Thursday, February 16, 2017

A Mile Wide

When people say that it must be harder to be a veterinarian than an MD they often make two observations. The first is that our patients don't talk. (As an aside, this is actually not always a bad thing. It's difficult enough to sort through contradictory information between the husband and the wife without the cat talking too...) The second observation is that we have to deal with so many different species. This is correct for the profession as a whole but in truth there aren't very many James Herriot "All Creatures Great And Small"* types around any more. More and more of us restrict our practices to a handful of species. Which is of course still more than one.
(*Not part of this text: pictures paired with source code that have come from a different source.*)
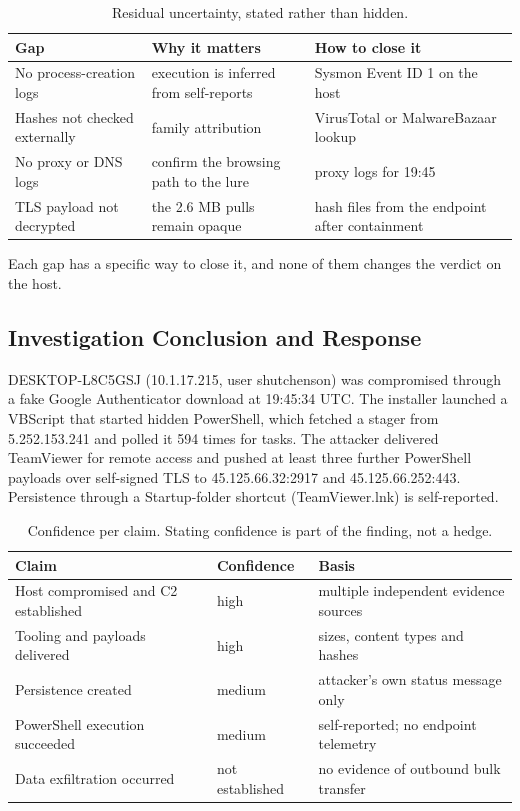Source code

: \begin{table}[htbp]
  \centering
  \caption{Residual uncertainty, stated rather than hidden.}
  \label{tab:gaps}
  \footnotesize
  \begin{tabularx}{\linewidth}{@{}YYY@{}}
    \toprule
    \textbf{Gap} & \textbf{Why it matters} & \textbf{How to close it} \\
    \midrule
    No process-creation logs & execution is inferred from self-reports & Sysmon Event ID 1 on the host \\
    Hashes not checked externally & family attribution & VirusTotal or MalwareBazaar lookup \\
    No proxy or DNS logs & confirm the browsing path to the lure & proxy logs for 19:45 \\
    TLS payload not decrypted & the 2.6 MB pulls remain opaque & hash files from the endpoint after containment \\
    \bottomrule
  \end{tabularx}
\end{table}

Each gap has a specific way to close it, and none of them changes the verdict on the host.

\subsection{Investigation Conclusion and Response}

DESKTOP-L8C5GSJ (10.1.17.215, user shutchenson) was compromised through a fake Google Authenticator download at 19:45:34 UTC. The installer launched a VBScript that started hidden PowerShell, which fetched a stager from 5.252.153.241 and polled it 594 times for tasks. The attacker delivered TeamViewer for remote access and pushed at least three further PowerShell payloads over self-signed TLS to 45.125.66.32:2917 and 45.125.66.252:443. Persistence through a Startup-folder shortcut (TeamViewer.lnk) is self-reported.

\begin{table}[htbp]
  \centering
  \caption{Confidence per claim. Stating confidence is part of the finding, not a hedge.}
  \label{tab:confidence}
  \footnotesize
  \begin{tabularx}{\linewidth}{@{}YlY@{}}
    \toprule
    \textbf{Claim} & \textbf{Confidence} & \textbf{Basis} \\
    \midrule
    Host compromised and C2 established & high & multiple independent evidence sources \\
    Tooling and payloads delivered & high & sizes, content types and hashes \\
    Persistence created & medium & attacker's own status message only \\
    PowerShell execution succeeded & medium & self-reported; no endpoint telemetry \\
    Data exfiltration occurred & not established & no evidence of outbound bulk transfer \\
    \bottomrule
  \end{tabularx}
\end{table}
However, what people often don't consider, and what is truly difficult (but fun), is the range of what we can do. Physicians are usually limited to family practice or a specific specialty, whereas as a veterinarian in general practice I am a "family doctor", an internist, a general surgeon, a dentist, an anesthesiologist, a radiologist, a behaviorist, a nutritionist, an oncologist, a cardiologist, an ophthalmologist, a dermatologist, a pharmacist, an obstetrician, a pediatrician, a gerontologist and a bereavement counselor.

I am a mile wide.

And, as the aphorism goes, unfortunately sometimes (often?) just an inch deep. To be fair, the depth does vary. Most of us are deepest in the general medicine / family doctor, internal medicine and general surgery categories and then have a handful of other areas of interest where our depth exceeds the proverbial inch. Three things save us from malpractice in the shallow zones.:

1) Colleagues. Veterinarians, as a rule, get along well together and veterinarians, as a rule, know their own limits. Strengths and weaknesses tend to balance each other out within a group of veterinarians working together so cases are discussed and shared. And when this is not enough, or for those in solo practice, referral to specialists or to colleagues in other practices with particular training, experience or equipment, is common.
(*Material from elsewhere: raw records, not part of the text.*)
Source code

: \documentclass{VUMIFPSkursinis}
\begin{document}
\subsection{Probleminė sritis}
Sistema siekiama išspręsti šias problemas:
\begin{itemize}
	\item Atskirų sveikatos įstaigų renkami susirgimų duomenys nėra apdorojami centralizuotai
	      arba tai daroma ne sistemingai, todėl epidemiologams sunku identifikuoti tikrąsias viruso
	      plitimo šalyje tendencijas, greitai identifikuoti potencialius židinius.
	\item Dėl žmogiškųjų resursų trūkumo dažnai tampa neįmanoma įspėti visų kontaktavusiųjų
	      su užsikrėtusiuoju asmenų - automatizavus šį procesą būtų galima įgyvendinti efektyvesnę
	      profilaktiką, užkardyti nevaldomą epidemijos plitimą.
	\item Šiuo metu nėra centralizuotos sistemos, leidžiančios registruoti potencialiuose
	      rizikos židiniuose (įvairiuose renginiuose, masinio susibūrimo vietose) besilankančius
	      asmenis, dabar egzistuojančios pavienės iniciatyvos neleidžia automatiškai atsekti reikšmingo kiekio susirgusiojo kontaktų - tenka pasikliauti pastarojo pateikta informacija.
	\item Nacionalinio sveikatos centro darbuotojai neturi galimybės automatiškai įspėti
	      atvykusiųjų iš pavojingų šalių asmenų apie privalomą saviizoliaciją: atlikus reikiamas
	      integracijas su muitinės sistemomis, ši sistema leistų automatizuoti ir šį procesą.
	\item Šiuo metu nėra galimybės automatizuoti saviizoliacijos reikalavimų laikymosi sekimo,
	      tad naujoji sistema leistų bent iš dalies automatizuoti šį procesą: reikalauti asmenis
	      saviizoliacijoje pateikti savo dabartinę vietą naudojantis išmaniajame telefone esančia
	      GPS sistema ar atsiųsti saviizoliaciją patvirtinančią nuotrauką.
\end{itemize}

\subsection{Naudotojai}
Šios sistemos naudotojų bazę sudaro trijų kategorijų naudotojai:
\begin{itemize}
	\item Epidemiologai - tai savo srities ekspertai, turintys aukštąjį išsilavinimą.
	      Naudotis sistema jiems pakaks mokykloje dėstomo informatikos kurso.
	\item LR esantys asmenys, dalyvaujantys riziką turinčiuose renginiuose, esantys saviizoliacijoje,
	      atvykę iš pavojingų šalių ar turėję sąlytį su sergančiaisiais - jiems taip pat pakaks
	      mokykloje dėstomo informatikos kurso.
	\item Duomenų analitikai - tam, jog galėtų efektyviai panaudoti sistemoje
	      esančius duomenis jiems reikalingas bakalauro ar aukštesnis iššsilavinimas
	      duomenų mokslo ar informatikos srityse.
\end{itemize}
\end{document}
2) Continuing Education. In order to maintain our license we have to attend conferences where new information is presented and where refresher courses are offered. I was just at a conference in Florida last week for exactly that reason. Sure Philipp, a "conference" in Florida... in February... how convenient... Ok, we did tack on a holiday after, but honestly, during the conference time the warmth and sunshine outside were an abstraction when considered from the artificially lit, aggressively air conditioned interior of massive lecture halls. But it was fun! For those of you youngsters out there, here's a fact that may surprise you - learning is big fun when there are no exams or assignments or pressures of any sort.

3) The Internet. There, I said it in a public forum. Vets look stuff up on the internet. However, I don't mean the wide open internet, but specifically the Veterinary Information Network, or as we all call it, "vin". Vin is a life saver - literally for some of my patients - and it is something other professions are jealous of. It's an online subscription service that allows us access to scores of specialists to whom we can post questions on open forums**. It also has an impressive array of tools and resource materials and, as it has been running for about 15 years, it now has such a massive searchable database of past questions that I am often hard pressed to think of anything new to ask. Here's a secret: when your pet has something odd and your veterinarian pops out of the room for any reason or excuse, chances are they are also quickly logging into vin...
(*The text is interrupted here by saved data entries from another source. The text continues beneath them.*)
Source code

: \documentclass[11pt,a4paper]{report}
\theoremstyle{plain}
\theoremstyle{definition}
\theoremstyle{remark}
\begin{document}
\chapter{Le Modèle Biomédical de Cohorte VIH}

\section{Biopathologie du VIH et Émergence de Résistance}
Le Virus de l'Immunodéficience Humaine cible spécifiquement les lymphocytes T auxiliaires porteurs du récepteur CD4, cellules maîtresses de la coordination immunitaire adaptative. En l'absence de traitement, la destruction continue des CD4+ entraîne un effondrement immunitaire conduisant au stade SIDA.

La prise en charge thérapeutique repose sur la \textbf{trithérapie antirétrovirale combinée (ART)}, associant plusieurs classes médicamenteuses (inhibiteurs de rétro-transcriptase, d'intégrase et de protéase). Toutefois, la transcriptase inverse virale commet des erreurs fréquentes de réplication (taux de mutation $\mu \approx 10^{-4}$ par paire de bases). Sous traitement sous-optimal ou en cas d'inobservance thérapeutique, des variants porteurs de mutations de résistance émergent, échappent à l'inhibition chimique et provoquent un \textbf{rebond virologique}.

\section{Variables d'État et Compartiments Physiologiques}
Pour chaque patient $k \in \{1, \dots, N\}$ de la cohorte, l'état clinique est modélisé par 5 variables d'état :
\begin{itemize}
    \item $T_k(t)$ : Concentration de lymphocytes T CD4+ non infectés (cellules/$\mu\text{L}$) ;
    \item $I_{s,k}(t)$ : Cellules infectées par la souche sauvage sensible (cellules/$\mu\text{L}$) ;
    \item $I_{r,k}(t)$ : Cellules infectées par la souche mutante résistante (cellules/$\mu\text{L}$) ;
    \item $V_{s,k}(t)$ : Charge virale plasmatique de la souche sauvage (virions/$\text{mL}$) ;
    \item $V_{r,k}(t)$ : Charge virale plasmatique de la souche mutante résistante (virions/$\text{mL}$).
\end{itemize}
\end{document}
Being wide keeps things interesting. Being shallow keeps things scary. As with most things in life the key is in getting the balance right. And in leaving the hippos to the specialists.

*Widely referred to among veterinarians as "All Creatures Grunt And Smell".

**The free public access sister site is , which is a reliable and highly recommended source of information when you are tempted to check in with Dr. Google.